◆ Problem description:
Output each entry in full so that the result matches the data exactly.
═════ Extracted records
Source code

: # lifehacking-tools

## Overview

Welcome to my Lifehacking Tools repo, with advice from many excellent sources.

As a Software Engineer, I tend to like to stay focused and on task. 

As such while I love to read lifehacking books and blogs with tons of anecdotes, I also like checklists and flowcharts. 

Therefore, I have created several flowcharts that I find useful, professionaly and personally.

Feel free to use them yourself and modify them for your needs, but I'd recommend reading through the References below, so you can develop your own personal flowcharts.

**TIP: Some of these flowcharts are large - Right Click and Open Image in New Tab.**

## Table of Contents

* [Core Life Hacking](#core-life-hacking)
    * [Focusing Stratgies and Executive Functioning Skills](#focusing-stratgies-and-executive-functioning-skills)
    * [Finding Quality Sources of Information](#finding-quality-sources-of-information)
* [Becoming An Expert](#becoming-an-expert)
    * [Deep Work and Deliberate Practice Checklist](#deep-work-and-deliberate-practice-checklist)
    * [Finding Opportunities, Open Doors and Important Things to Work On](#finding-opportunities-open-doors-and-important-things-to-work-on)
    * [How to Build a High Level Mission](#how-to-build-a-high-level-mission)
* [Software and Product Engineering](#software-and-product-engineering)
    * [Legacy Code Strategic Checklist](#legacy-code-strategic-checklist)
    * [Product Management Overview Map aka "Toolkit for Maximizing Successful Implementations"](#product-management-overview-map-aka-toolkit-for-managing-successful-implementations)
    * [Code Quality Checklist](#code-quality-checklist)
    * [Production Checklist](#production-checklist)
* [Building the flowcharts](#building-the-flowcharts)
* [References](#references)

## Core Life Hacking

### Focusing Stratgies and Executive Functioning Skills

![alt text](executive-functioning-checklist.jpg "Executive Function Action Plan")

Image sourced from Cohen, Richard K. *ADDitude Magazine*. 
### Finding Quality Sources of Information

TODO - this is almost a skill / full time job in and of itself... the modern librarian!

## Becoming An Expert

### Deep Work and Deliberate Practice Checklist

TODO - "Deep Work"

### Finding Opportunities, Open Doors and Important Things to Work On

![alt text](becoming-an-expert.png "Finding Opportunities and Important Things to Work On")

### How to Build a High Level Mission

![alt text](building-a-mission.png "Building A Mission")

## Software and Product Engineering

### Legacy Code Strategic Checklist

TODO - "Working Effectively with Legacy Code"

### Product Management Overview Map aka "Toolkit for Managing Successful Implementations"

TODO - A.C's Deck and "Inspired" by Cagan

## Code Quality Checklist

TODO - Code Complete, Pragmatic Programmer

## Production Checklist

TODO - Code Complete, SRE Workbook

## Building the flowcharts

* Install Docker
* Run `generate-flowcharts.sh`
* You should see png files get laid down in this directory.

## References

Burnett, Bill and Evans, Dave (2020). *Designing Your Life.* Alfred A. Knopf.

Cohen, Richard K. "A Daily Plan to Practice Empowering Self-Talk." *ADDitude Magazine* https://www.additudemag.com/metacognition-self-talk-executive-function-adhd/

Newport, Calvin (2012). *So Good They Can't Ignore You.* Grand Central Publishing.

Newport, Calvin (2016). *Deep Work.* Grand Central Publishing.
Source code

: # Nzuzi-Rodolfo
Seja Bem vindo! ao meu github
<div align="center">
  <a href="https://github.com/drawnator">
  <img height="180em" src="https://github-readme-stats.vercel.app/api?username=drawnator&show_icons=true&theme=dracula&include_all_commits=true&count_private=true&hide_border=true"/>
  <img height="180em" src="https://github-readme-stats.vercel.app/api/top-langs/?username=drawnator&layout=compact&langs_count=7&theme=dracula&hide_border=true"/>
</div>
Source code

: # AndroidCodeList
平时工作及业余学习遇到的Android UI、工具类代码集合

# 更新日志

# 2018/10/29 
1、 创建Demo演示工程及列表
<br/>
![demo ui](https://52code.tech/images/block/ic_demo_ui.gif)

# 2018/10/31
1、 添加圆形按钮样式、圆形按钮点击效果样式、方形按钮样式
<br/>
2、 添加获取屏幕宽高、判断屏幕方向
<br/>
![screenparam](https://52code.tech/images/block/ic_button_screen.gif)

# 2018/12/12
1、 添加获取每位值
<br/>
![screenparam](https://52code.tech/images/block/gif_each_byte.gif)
══════════
◆ Completed exercise:
Source code

: # lifehacking-tools

## Overview

Welcome to my Lifehacking Tools repo, with advice from many excellent sources.

As a Software Engineer, I tend to like to stay focused and on task. 

As such while I love to read lifehacking books and blogs with tons of anecdotes, I also like checklists and flowcharts. 

Therefore, I have created several flowcharts that I find useful, professionaly and personally.

Feel free to use them yourself and modify them for your needs, but I'd recommend reading through the References below, so you can develop your own personal flowcharts.

**TIP: Some of these flowcharts are large - Right Click and Open Image in New Tab.**

## Table of Contents

* [Core Life Hacking](#core-life-hacking)
    * [Focusing Stratgies and Executive Functioning Skills](#focusing-stratgies-and-executive-functioning-skills)
    * [Finding Quality Sources of Information](#finding-quality-sources-of-information)
* [Becoming An Expert](#becoming-an-expert)
    * [Deep Work and Deliberate Practice Checklist](#deep-work-and-deliberate-practice-checklist)
    * [Finding Opportunities, Open Doors and Important Things to Work On](#finding-opportunities-open-doors-and-important-things-to-work-on)
    * [How to Build a High Level Mission](#how-to-build-a-high-level-mission)
* [Software and Product Engineering](#software-and-product-engineering)
    * [Legacy Code Strategic Checklist](#legacy-code-strategic-checklist)
    * [Product Management Overview Map aka "Toolkit for Maximizing Successful Implementations"](#product-management-overview-map-aka-toolkit-for-managing-successful-implementations)
    * [Code Quality Checklist](#code-quality-checklist)
    * [Production Checklist](#production-checklist)
* [Building the flowcharts](#building-the-flowcharts)
* [References](#references)

## Core Life Hacking

### Focusing Stratgies and Executive Functioning Skills

![alt text](executive-functioning-checklist.jpg "Executive Function Action Plan")

Image sourced from Cohen, Richard K. *ADDitude Magazine*. 
### Finding Quality Sources of Information

TODO - this is almost a skill / full time job in and of itself... the modern librarian!

## Becoming An Expert

### Deep Work and Deliberate Practice Checklist

TODO - "Deep Work"

### Finding Opportunities, Open Doors and Important Things to Work On

![alt text](becoming-an-expert.png "Finding Opportunities and Important Things to Work On")

### How to Build a High Level Mission

![alt text](building-a-mission.png "Building A Mission")

## Software and Product Engineering

### Legacy Code Strategic Checklist

TODO - "Working Effectively with Legacy Code"

### Product Management Overview Map aka "Toolkit for Managing Successful Implementations"

TODO - A.C's Deck and "Inspired" by Cagan

## Code Quality Checklist

TODO - Code Complete, Pragmatic Programmer

## Production Checklist

TODO - Code Complete, SRE Workbook

## Building the flowcharts

* Install Docker
* Run `generate-flowcharts.sh`
* You should see png files get laid down in this directory.

## References

Burnett, Bill and Evans, Dave (2020). *Designing Your Life.* Alfred A. Knopf.

Cohen, Richard K. "A Daily Plan to Practice Empowering Self-Talk." *ADDitude Magazine* https://www.additudemag.com/metacognition-self-talk-executive-function-adhd/

Newport, Calvin (2012). *So Good They Can't Ignore You.* Grand Central Publishing.

Newport, Calvin (2016). *Deep Work.* Grand Central Publishing.
Source code

: # Nzuzi-Rodolfo
Seja Bem vindo! ao meu github
<div align="center">
  <a href="https://github.com/drawnator">
  <img height="180em" src="https://github-readme-stats.vercel.app/api?username=drawnator&show_icons=true&theme=dracula&include_all_commits=true&count_private=true&hide_border=true"/>
  <img height="180em" src="https://github-readme-stats.vercel.app/api/top-langs/?username=drawnator&layout=compact&langs_count=7&theme=dracula&hide_border=true"/>
</div>
Source code

: # AndroidCodeList
平时工作及业余学习遇到的Android UI、工具类代码集合

# 更新日志

# 2018/10/29 
1、 创建Demo演示工程及列表
<br/>
![demo ui](https://52code.tech/images/block/ic_demo_ui.gif)

# 2018/10/31
1、 添加圆形按钮样式、圆形按钮点击效果样式、方形按钮样式
<br/>
2、 添加获取屏幕宽高、判断屏幕方向
<br/>
![screenparam](https://52code.tech/images/block/ic_button_screen.gif)

# 2018/12/12
1、 添加获取每位值
<br/>
![screenparam](https://52code.tech/images/block/gif_each_byte.gif)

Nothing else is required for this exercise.